Are any Higgaion readers attending BibleTech 2010?

America’s friendliest airport

The management of Phoenix Sky Harbor International Airport likes to call their facility “America’s friendliest airport.” One element of that friendliness: Sky Harbor offers a generous selection of electrical outlets as well as free wireless internet throughout the terminal. Props to Sky Harbor!

A cautionary tale

My current scholarly project has me investigating the “reception history” or Wirkungsgeschichte of the book of Genesis in Western culture. This investigation necessarily involves forays into the history and criticism of art, literature, music, drama, and other expressions of elite and popular culture. I try to keep an awareness of my utter dilettantishness in these fields always close at hand, and I approach them with trepidation. An article I read a few minutes ago drove this point home once again.

This particular article—which shall, along with its author, remain nameless here—focused on allusions to Genesis 11 within a particular short story. The author claims that “biblical commentary on Genesis 11.i–ix … bears an uncanny resemblance” to the short story in question.

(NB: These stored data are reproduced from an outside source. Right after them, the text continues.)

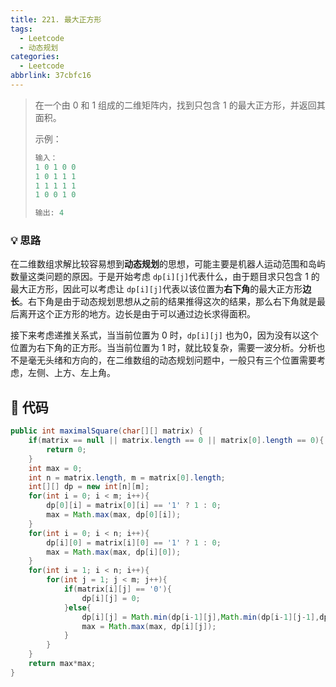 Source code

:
 ```yaml
---
title: 221. 最大正方形
tags:
  - Leetcode
  - 动态规划
categories:
  - Leetcode
abbrlink: 37cbfc16
---
```


> 在一个由 0 和 1 组成的二维矩阵内，找到只包含 1 的最大正方形，并返回其面积。
>
> 示例：
>
> ```java
> 输入：
> 1 0 1 0 0
> 1 0 1 1 1
> 1 1 1 1 1
> 1 0 0 1 0
> 
> 输出: 4
> ```

<!-- more -->

### 💡 思路

在二维数组求解比较容易想到**动态规划**的思想，可能主要是机器人运动范围和岛屿数量这类问题的原因。于是开始考虑 ` dp[i][j] `代表什么，由于题目求只包含 1 的最大正方形，因此可以考虑让 ` dp[i][j] `代表以该位置为**右下角**的最大正方形**边长**。右下角是由于动态规划思想从之前的结果推得这次的结果，那么右下角就是最后离开这个正方形的地方。边长是由于可以通过边长求得面积。

接下来考虑递推关系式，当当前位置为 0 时，` dp[i][j] ` 也为0，因为没有以这个位置为右下角的正方形。当当前位置为 1 时，就比较复杂，需要一波分析。分析也不是毫无头绪和方向的，在二维数组的动态规划问题中，一般只有三个位置需要考虑，左侧、上方、左上角。

## 🧾 代码

```java
public int maximalSquare(char[][] matrix) {
    if(matrix == null || matrix.length == 0 || matrix[0].length == 0){
        return 0;
    }
    int max = 0;
    int n = matrix.length, m = matrix[0].length;
    int[][] dp = new int[n][m];
    for(int i = 0; i < m; i++){
        dp[0][i] = matrix[0][i] == '1' ? 1 : 0;
        max = Math.max(max, dp[0][i]);
    }
    for(int i = 0; i < n; i++){
        dp[i][0] = matrix[i][0] == '1' ? 1 : 0;
        max = Math.max(max, dp[i][0]);
    }
    for(int i = 1; i < n; i++){
        for(int j = 1; j < m; j++){
            if(matrix[i][j] == '0'){
                dp[i][j] = 0;
            }else{
                dp[i][j] = Math.min(dp[i-1][j],Math.min(dp[i-1][j-1],dp[i][j-1]))+1;
                max = Math.max(max, dp[i][j]);
            }
        }
    }
    return max*max;
}
```

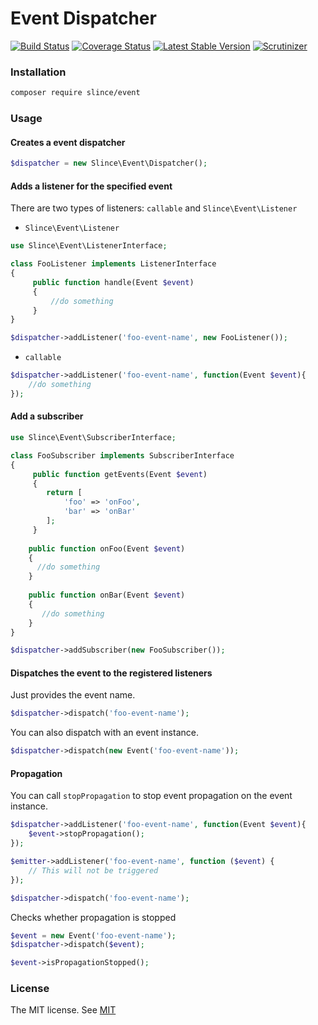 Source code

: # Event Dispatcher

[![Build Status](https://img.shields.io/travis/slince/event/master.svg?style=flat-square)](https://travis-ci.org/slince/event)
[![Coverage Status](https://img.shields.io/codecov/c/github/slince/event.svg?style=flat-square)](https://codecov.io/github/slince/event)
[![Latest Stable Version](https://img.shields.io/packagist/v/slince/event.svg?style=flat-square&label=stable)](https://packagist.org/packages/slince/event)
[![Scrutinizer](https://img.shields.io/scrutinizer/g/slince/event.svg?style=flat-square)](https://scrutinizer-ci.com/g/slince/event/?branch=master)

### Installation

```bash
composer require slince/event
```

### Usage

#### Creates a event dispatcher

```php
$dispatcher = new Slince\Event\Dispatcher();
```

#### Adds a listener for the specified event

There are two types of listeners: `callable` and `Slince\Event\Listener` 
 
- `Slince\Event\Listener` 

```php
use Slince\Event\ListenerInterface;

class FooListener implements ListenerInterface
{
     public function handle(Event $event)
     {
         //do something
     }
}

$dispatcher->addListener('foo-event-name', new FooListener());
```

- `callable`

```php
$dispatcher->addListener('foo-event-name', function(Event $event){
    //do something
});
```

#### Add a subscriber

```php
use Slince\Event\SubscriberInterface;

class FooSubscriber implements SubscriberInterface
{
     public function getEvents(Event $event)
     {
        return [
            'foo' => 'onFoo',
            'bar' => 'onBar'
        ];
     }
     
    public function onFoo(Event $event)
    {
      //do something
    }
    
    public function onBar(Event $event)
    {
       //do something
    }
}

$dispatcher->addSubscriber(new FooSubscriber());
```

#### Dispatches the event to the registered listeners

Just provides the event name.

```php
$dispatcher->dispatch('foo-event-name');
```

You can also dispatch with an event instance.

```php
$dispatcher->dispatch(new Event('foo-event-name'));
```

#### Propagation

You can call `stopPropagation` to stop event propagation on the event instance.

```php
$dispatcher->addListener('foo-event-name', function(Event $event){
    $event->stopPropagation();
});

$emitter->addListener('foo-event-name', function ($event) {
    // This will not be triggered
});

$dispatcher->dispatch('foo-event-name');
```

Checks whether propagation is stopped
 
 ```php
 $event = new Event('foo-event-name');
 $dispatcher->dispatch($event);
 
 $event->isPropagationStopped();
 ```
 
 ### License
 
The MIT license. See [MIT](https://opensource.org/licenses/MIT) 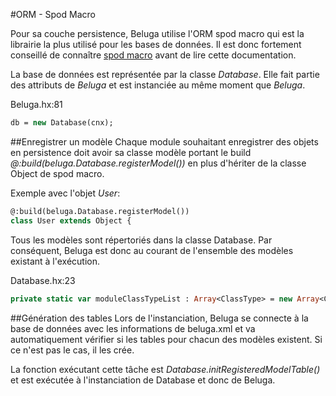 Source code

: #ORM - Spod Macro

Pour sa couche persistence, Beluga utilise l'ORM spod macro qui est la librairie la plus utilisé pour les bases de données. Il est donc fortement conseillé de connaître [spod macro](http://old.haxe.org/manual/spod) avant de lire cette documentation.

La base de données est représentée par la classe *Database*. Elle fait partie des attributs de *Beluga* et est instanciée au même moment que *Beluga*. 

Beluga.hx:81
```haxe
db = new Database(cnx);
```

##Enregistrer un modèle
Chaque module souhaitant enregistrer des objets en persistence doit avoir sa classe modèle portant le build *@:build(beluga.Database.registerModel())* en plus d'hériter de la classe Object de spod macro.

Exemple avec l'objet *User*:
```haxe
@:build(beluga.Database.registerModel())
class User extends Object {
```

Tous les modèles sont répertoriés dans la classe Database. Par conséquent, Beluga est donc au courant de l'ensemble des modèles existant à l'exécution.

Database.hx:23
```haxe
private static var moduleClassTypeList : Array<ClassType> = new Array<ClassType>();
```

##Génération des tables
Lors de l'instanciation, Beluga se connecte à la base de données avec les informations de beluga.xml et va automatiquement vérifier si les tables pour chacun des modèles existent. Si ce n'est pas le cas, il les crée.

La fonction exécutant cette tâche est *Database.initRegisteredModelTable()* et est exécutée à l'instanciation de Database et donc de Beluga.
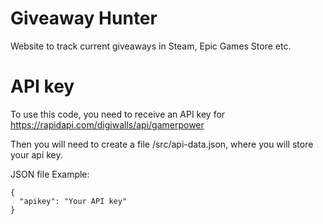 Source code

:# Giveaway Hunter

Website to track current giveaways in Steam, Epic Games Store etc.

# API key

To use this code, you need to receive an API key for https://rapidapi.com/digiwalls/api/gamerpower

Then you will need to create a file /src/api-data.json, where you will store your api key. 

JSON file Example:

```
{
  "apikey": "Your API key"
}
```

Although the article appeared in 2003, the author cites no source, either in biblical studies or literary studies, later than 1974. (I wonder whether a long delay intervened between the authorship and publication—without revision—or whether the article might be a reprint.) The only actual commentary cited is the 1952 Interpreter’s Bible on Genesis (the author of the article in question does not name the author of the old IB commentary), though one might consider Nahum Sarna’s Understanding Genesis to be a commentary. Otherwise, the author cites only a few encyclopedia articles (c. 1955–1975) as sources for understanding “biblical commentary on Genesis 11.i–ix.”

To me, this experience raises once again the question: How can I explore a discipline other than my own, in a scholarly publication, without looking like an ignoramus? How does one exercise quality control in the selection of sources from a field one does not really know as an insider?